Docetaxel plus standard of care may be beneficial among patients with prostate cancer and low prostate-specific antigen levels who do not have any highly effective treatment options, says Anthony D’ Amico, MD, PhD.
Combining docetaxel with standard-of-care therapy resulted in a significant reduction in prostate cancer-specific mortality (PCSM) among patients with high-grade prostate cancer and low prostate-specific antigen (PSA) levels, according to findings from a meta-analysis published in JAMA Network Open.1
Investigators highlighted a nonsignificant reduction in the risk of all-cause mortality (ACM; HR, 0.51; 95% CI, 0.24-1.09) and PCSM (subdistribution HR [sHR], 0.42; 95% CI, 0.17-1.02) among all patients receiving docetaxel plus standard of care compared with standard of care alone.2 Among patients with a performance status of 0 (n = 139), docetaxel-based treatment yielded more significant reductions in ACM (HR, 0.46; 95% CI, 0.21-1.02) and PCSM (sHR, 0.30; 95% CI, 0.11-0.86).
The unadjusted estimated 8-year ACM rate among those with a performance status of 0 was 14% (95% CI, 6%-28%) with docetaxel plus standard of care vs 30% (95% CI, 18%-48%) with standard of care alone. Investigators also reported an estimated 8-year PCSM rate of 8% (95% CI, 2%-18%) vs 23% (95% CI, 11%-38%) in each respective arm.
“An excellent [performance status] identifies patients who can tolerate the full course of chemotherapy and therefore benefit if the treatment proves effective,” senior author Anthony V. D’Amico, MD, PhD, chief of Genitourinary Radiation Oncology at Brigham and Women’s Hospital, said in a press release.2 “It's a marked improvement in survival for these patients, who currently do not have any highly effective treatments.”

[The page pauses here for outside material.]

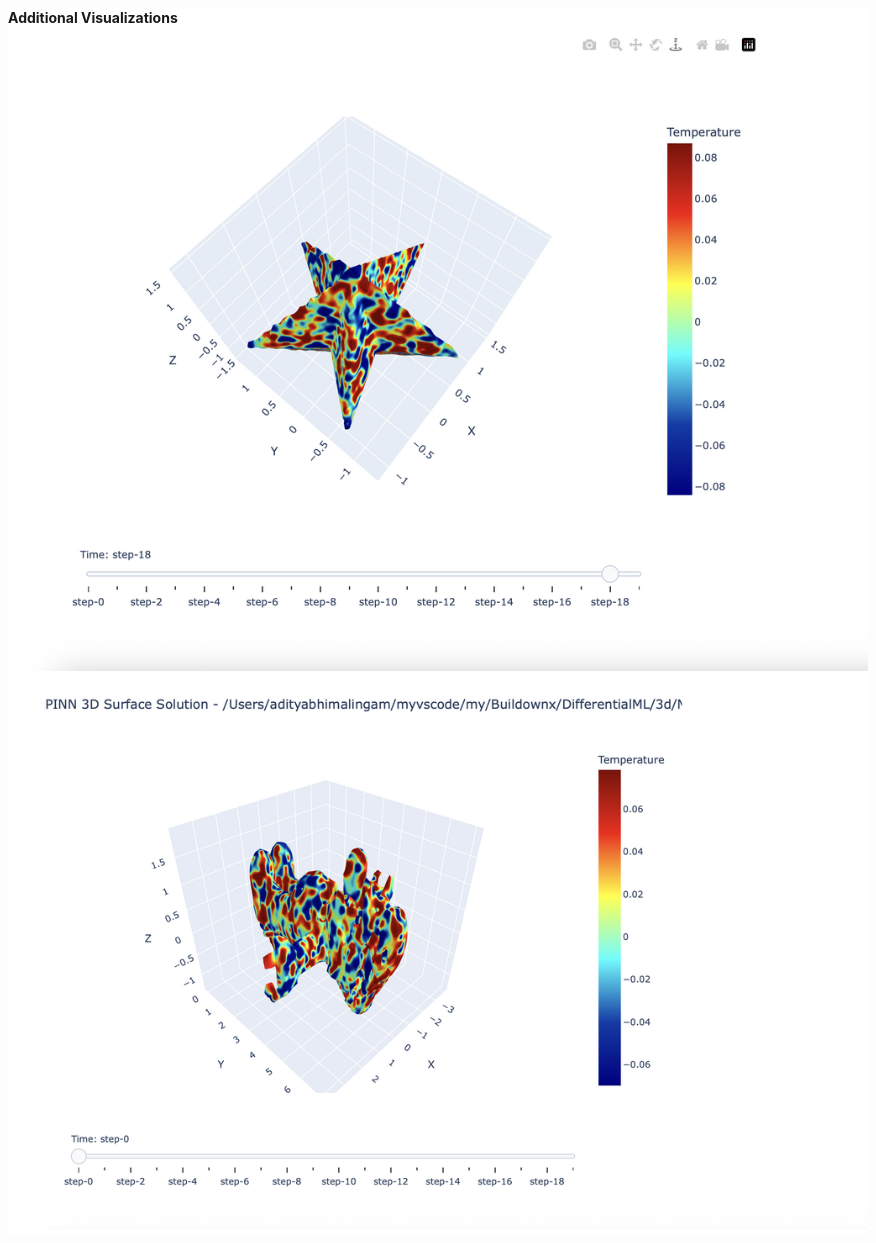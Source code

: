 **Additional Visualizations**
![Screenshot 1](images/Screenshot%202025-09-20%20at%2013.39.44.png)
![Screenshot 2](images/Screenshot%202025-09-20%20at%2014.21.21.png)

Investigators of this meta-analysis evaluated data from 5 randomized clinical trials assessing 2597 patients with prostate cancer who received testosterone suppression plus radiotherapy or radical prostatectomy with or without docetaxel. Patients primarily received 3-dimensional radiotherapy, and radiation that was administered to the pelvic lymph nodes in those with a Gleason score of 8 to 10. In the docetaxel arms of each clinical trial, patients received radical prostatectomy as a standard-of-care treatment in combination with androgen deprivation therapy for 18 to 24 weeks.
The co-primary end points of the analysis were ACM and PCSM. Investigators determined causes of death based on trial-defined events.
Patients with localized or locally advanced non-metastatic prostate cancer and a PSA level lower than 4 ng/mL and a Gleason score of 8 to 10 were eligible for inclusion in the meta-analysis. Investigators ultimately identified a final cohort of 145 eligible patients, including 67 who received standard of care alone and 78 who were treated with standard of care and docetaxel.
The median patient age was 63 years (interquartile range, 46-67). Most patients were White (81.4%) followed by Black (4.1%), Asian (3.4%), and other races or ethnicities (1.4%). Additionally, 64.8% of the population proceeded with radical prostatectomy, and 26.2% were treated with androgen deprivation therapy for 2 years.
Overall, 19 patients who received standard of care alone and 12 who were treated with docetaxel plus standard of care died; 15 and 7 deaths in each respective group were due to prostate cancer. Among patients with a performance status of 0, 17 and 10 patients in each respective group died, 14 and 5 deaths of which were associated with prostate cancer.